Single-node torque hostname woes


I am attempting to set up torque to run on a single node with 20 logical cores, configured as np=16. Both the server name and the single mom node are meant to have the hostname -s of dev1-linux. The setup mostly is working. A queue exists and I can submit jobs to it. But qnodes shows the node with state=down and the jobs do not run.

I am running on CentOS 6.8 using Torque 4.2.10. From having tried this in the past, I suspect the problem is that there is some kind of communication problem between pbs_server and pbs_mom, with some elements seeing the hostname as the full host (hostname -f) and some as the short name. Log files don’t reveal any obvious errors, except that the server_logs file shows the server as ‘’ when I have used ‘dev1-linux’ in all the places I can think of where a host name is specified.

Any suggestions about the state=down problem in general or other places (beside server_name and mom_priv/config) for controlling host name?



Actually, I solved my problem.

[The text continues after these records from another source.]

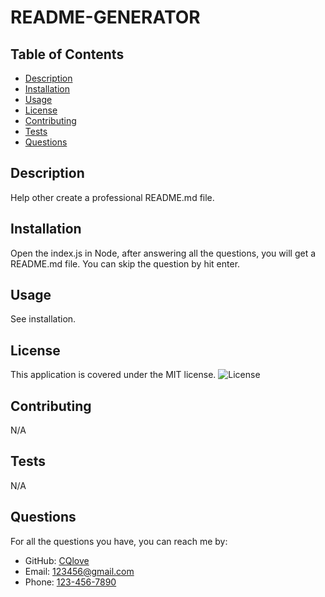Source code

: # README-GENERATOR

## Table of Contents
- [Description](#description)
- [Installation](#installation)
- [Usage](#usage)
- [License](#license)
- [Contributing](#contributing)
- [Tests](#tests)
- [Questions](#questions)


## Description
Help other create a professional README.md file.

## Installation
Open the index.js in Node, after answering all the questions, you will get a README.md file. You can skip the question by hit enter.

## Usage
See installation.

## License
This application is covered under the MIT license.
![License](https://img.shields.io/badge/License-MIT-brightgreen)

## Contributing
N/A

## Tests
N/A

## Questions
For all the questions you have, you can reach me by:

- GitHub: [CQlove](https://github.com/CQlove)
- Email: [123456@gmail.com](mailto:123456@gmail.com)
- Phone: [123-456-7890](tel:123-456-7890)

It seems that with Torque 4.2.10, any setup that has the same host name for pbs_server and pbs_mom is seen as a NUMA system. The key to getting the MOM node to state=free was to edit /var/lib/torque/mom_priv/mom.layout and enter the single line “nodes=0” in it. After restarting the pbs daemons (e.g., service pbs_server restart), a “qnodes” shows the single 16-core compute node as in state=free and jobs now do run.

I’ll have to do further investigation to determine for sure that all cpus and 16 processors indeed get used, but I think I’m on the right track now. Hopefully, this will be of help to some other Torque users who want to set up a single-node queueing system.